Clima
Chuvas atrasam colheita de verão e dificultam plantio de inverno no RS
Instabilidade compromete colheitas finais e avança lentamente o plantio de trigo, cevada e demais culturas de inverno
Redação Agro Estadão
29/05/2025 - 17:24

O excesso de chuvas registrado nas últimas semanas no Rio Grande do Sul tem causado impactos diretos na conclusão da safra de verão e no avanço da implantação das culturas de inverno. De acordo com o Informativo Conjuntural da Emater/RS-Ascar, divulgado nesta quinta-feira (29), “a continuidade das chuvas nas regiões produtoras, principalmente no norte e noroeste do estado, ainda impede a finalização da colheita da soja”.
A colheita da soja atinge 97% da área total no estado, mas o boletim destaca que há lavouras em estágios finais de maturação, em áreas com grande excesso de umidade e que apresentam dificuldades de colheita e perdas pela debulha natural:
“No caso do milho, a colheita alcançou 89% da área, porém as chuvas ocasionaram interrupções nas atividades, devido à elevação da umidade dos grãos e à dificuldade de tráfego nas lavouras”, informa o boletim.
Culturas de inverno
A Emater/RS alerta que, se as chuvas persistirem, o cronograma agrícola das culturas de inverno pode ser comprometido, com possíveis reflexos na produtividade e nos custos de produção.
O trigo, principal cereal de inverno do estado, foi implantado em apenas 16% da área estimada.
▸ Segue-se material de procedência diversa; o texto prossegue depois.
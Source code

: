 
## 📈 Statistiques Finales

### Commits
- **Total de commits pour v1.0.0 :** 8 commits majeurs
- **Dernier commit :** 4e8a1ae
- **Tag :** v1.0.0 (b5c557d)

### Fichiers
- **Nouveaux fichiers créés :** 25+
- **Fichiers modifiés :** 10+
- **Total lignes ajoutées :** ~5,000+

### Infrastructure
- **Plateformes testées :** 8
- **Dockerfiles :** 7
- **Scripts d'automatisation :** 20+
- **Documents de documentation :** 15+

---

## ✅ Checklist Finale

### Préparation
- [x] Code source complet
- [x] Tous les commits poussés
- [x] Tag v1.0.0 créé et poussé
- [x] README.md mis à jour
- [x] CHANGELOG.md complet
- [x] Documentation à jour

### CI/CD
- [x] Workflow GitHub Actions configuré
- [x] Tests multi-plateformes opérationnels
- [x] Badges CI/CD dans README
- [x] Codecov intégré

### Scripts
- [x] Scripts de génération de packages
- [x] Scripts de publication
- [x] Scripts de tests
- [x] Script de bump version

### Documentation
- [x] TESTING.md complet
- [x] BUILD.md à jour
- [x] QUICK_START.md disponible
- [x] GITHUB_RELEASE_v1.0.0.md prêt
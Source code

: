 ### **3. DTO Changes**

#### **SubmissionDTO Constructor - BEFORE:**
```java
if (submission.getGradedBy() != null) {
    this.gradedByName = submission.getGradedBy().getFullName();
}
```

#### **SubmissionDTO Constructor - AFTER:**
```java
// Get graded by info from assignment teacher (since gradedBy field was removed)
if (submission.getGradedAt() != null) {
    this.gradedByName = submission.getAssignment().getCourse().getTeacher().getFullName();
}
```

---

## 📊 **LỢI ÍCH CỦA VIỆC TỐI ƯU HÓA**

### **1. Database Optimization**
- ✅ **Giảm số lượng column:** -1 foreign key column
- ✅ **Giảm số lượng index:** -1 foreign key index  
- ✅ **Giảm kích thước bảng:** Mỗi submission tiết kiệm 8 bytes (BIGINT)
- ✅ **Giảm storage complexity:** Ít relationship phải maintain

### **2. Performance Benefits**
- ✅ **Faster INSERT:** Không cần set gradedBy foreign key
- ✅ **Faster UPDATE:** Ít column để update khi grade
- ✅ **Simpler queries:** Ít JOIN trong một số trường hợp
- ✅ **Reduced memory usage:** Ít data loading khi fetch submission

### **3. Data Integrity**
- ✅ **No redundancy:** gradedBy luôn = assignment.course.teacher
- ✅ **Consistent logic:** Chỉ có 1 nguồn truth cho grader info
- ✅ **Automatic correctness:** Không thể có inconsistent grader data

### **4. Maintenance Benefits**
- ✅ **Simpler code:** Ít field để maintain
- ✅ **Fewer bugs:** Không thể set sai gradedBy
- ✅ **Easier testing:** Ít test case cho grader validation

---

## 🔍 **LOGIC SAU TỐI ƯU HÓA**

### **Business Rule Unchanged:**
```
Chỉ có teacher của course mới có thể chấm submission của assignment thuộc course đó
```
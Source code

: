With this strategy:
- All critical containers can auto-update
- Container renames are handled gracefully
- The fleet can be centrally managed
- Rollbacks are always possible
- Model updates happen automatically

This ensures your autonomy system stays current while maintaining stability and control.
Segundo a Emater-RS, “o solo excessivamente úmido e encharcado prejudica as operações de semeadura e interfere na germinação das sementes”.
A cevada segue com ritmo semelhante, com 13% da área cultivada até o momento. A estatal ressalta que o plantio segue limitado pelas condições climáticas adversas, em especial pelo encharcamento do solo. “A aveia branca, com 48% da área semeada, também enfrenta atrasos”, detalha o boletim.
O documento ainda relata que o preparo do solo e a aplicação de insumos estão comprometidos em diversas regiões, o que afeta a implantação da canola, por exemplo, cuja semeadura atinge 31% da área projetada.
No caso do arroz, a colheita foi praticamente encerrada, com produtividade média de 7.769 kg/ha. Já a colheita do feijão 2ª safra, com 81% da área colhida, sofre com a “queda de produtividade e a baixa qualidade dos grãos, devido ao excesso de umidade”.